Le 20/03/2012 22:36, Andrei Alexandrescu a écrit :
On 3/20/12 4:36 PM, deadalnix wrote:
We have the opportunity here to introduce in D the concept of aspect
oriented programming. This is HUGE. If you are afraid of the addition of
a functionnality to the language, don"t worry, you are not just adding a
functionnality, but a whole new paradigm.

I dabbled into AOP quite a bit, but I'm not all that jazzed about it.
It's been around for quite a while but it has little to show for it. At
the present it's rather unstructured and lacks a strong corpus of useful
idioms. I'd say - interesting, but I wouldn't bet the farm on it.

Andrei


Honestly, AOP is quite hard to use right now because of the lack of language support. This is a chicken and egg issue.

This is more and more used in Java, for good reasons. I think we will sooner or later talk about modern Java like we talk about modern C++ today.

You are well placed to know how template have been implemented in C++ simply for generic, and what comes out of it. And how awesome that is.

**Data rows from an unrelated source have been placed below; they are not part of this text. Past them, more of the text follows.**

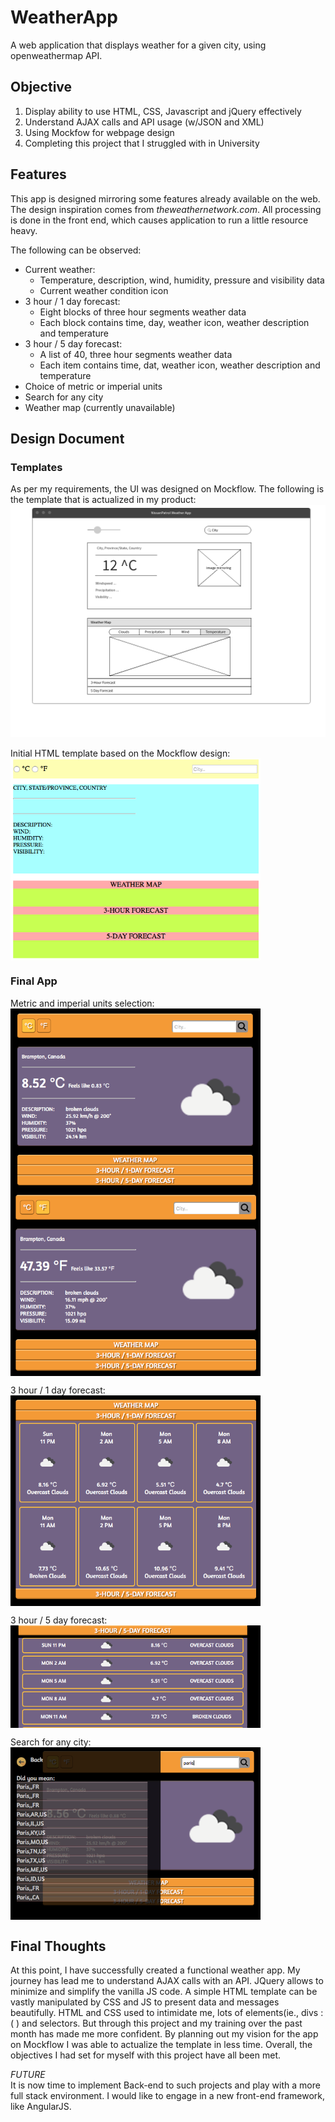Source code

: # WeatherApp
A web application that displays weather for a given city, using openweathermap API.

## Objective
1. Display ability to use HTML, CSS, Javascript and jQuery effectively
2. Understand AJAX calls and API usage (w/JSON and XML)
3. Using Mockfow for webpage design
4. Completing this project that I struggled with in University

## Features
This app is designed mirroring some features already available on the web. The design inspiration comes from _theweathernetwork.com_. All processing is done in the front end, which causes application to run a little resource heavy.

The following can be observed:
* Current weather:
  * Temperature, description, wind, humidity, pressure and visibility data
  * Current weather condition icon
* 3 hour / 1 day forecast:
  * Eight blocks of three hour segments weather data
  * Each block contains time, day, weather icon, weather description and temperature
* 3 hour / 5 day forecast:
  * A list of 40, three hour segments weather data
  * Each item contains time, dat, weather icon, weather description and temperature
* Choice of metric or imperial units
* Search for any city
* Weather map (currently unavailable)


## Design Document
### Templates
As per my requirements, the UI was designed on Mockflow. The following is the template that is actualized in my product:  
![Design Template](images/weatherAppTemplate_v2.png)

Initial HTML template based on the Mockflow design:  
<img width="400px" src="images/weatherAppHTMLtemplate_v2.png" align="center">

### Final App
Metric and imperial units selection:  
<img width="400px" src="images/finalAppC.png" align="center"><img width="400px" src="images/finalAppF.png" align="center">  

3 hour / 1 day forecast:  
<img width="400px" src="images/3hour1day.png" align="center">  

3 hour / 5 day forecast:  
<img width="400px" src="images/3hour5day.png" align="center">  

Search for any city:  
<img align="center" width="400px" src="images/citySearch.png">  


## Final Thoughts
At this point, I have successfully created a functional weather app. My journey has lead me to understand AJAX calls with an API. JQuery allows to minimize and simplify the vanilla JS code. A simple HTML template can be vastly manipulated by CSS and JS to present data and messages beautifully. HTML and CSS used to intimidate me, lots of elements(ie., divs :( ) and selectors. But through this project and my training over the past month has made me more confident. By planning out my vision for the app on Mockflow I was able to actualize the template in less time. Overall, the objectives I had set for myself with this project have all been met.  

*FUTURE*  
It is now time to implement Back-end to such projects and play with a more full stack environment. I would like to engage in a new front-end framework, like AngularJS.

Many feature of the current D could have been implemented using AOP. I think that pretty much made the point. AOP is useful, and as a proof emulating it by compiler magic, when we cannot do without (synchronized, override, deprecated, as examples).

If AOP wasn't useful, theses feature wouldn't have been included in D at all. I'm suggesting templates, your answering « everything is a object, so let's do generic, I don't see the point of templates ».